15. yüzyılın ikinci yarısında Osmanlı Devleti'nin iyice güçlenmesi ve Batılı devletlerle uzun savaşlara girişmesi üzerine Batılılar kara ticaret yollarını devre dışı bırakıp deniz yoluyla doğrudan Hindistan ve Çin'e ulaşmayı hedeflediler ve bunu 16. yüzyıla girilirken başardılar. Doğu-Batı ticareti 15. yüzyılın ikinci yarısında hızla azaldı ve 16. yüzyılda sıfıra yaklaştı. Bu gelişmeden de Herat başta olmak üzere Afganistan büyük bir zarar gördü.
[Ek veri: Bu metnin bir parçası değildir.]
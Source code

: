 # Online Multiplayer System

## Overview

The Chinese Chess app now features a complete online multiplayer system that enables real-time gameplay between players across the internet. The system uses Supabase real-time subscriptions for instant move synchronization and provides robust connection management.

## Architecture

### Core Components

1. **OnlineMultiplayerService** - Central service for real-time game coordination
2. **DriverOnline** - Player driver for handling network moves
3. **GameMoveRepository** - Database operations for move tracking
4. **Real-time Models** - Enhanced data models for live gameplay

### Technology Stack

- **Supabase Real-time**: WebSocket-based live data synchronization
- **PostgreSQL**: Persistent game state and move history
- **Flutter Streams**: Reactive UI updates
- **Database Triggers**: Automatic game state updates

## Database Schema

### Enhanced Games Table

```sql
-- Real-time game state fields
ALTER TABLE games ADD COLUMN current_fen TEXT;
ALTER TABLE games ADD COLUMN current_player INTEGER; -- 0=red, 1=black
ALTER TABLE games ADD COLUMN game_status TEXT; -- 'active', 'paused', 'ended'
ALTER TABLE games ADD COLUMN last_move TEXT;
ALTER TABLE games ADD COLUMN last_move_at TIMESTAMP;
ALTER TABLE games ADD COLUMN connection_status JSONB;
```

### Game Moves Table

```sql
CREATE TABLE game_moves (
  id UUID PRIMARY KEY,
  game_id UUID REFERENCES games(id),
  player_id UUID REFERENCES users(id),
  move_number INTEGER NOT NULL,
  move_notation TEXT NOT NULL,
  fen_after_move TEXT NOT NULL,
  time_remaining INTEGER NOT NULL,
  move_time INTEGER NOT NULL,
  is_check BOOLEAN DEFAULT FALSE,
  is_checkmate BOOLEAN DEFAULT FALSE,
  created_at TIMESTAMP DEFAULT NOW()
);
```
1469-1506 döneminde şehrin gerilemesini durdurmaya çalışan Herat'ın yöneticisi Hüseyin Baykara başarılı olamadı. 1507'de Özbek Hanlığı Herat'ı ele geçirdi. 1510'da ise İran'daki Safevi hükümdarı Şah İsmail Herat'ı ele geçirdi. 16. yüzyılda Herat'ın Safevilerle Özbek Hanlığı'nın savaş alanına dönüşmesi Herat'a büyük zarar verdi. Herat 16. yüzyıl sonunda artık sıradan bir şehirdi.
Safevilerin İran'daki varlığı Orta Asya'nın Osmanlılarla temasını kestiğinden Herat ve Orta Asya ilerleyen yüzyıllarda gelişme gösteremedi. Herat ve Afganistan eski zenginliğini tamamen kaybetti.
Herat şehri pek çok kez savaşlar nedeniyle yıkıma uğramakla beraber 15. yüzyıldaki en parlak döneminin tarihi eserlerini halen bulundurmaktadır.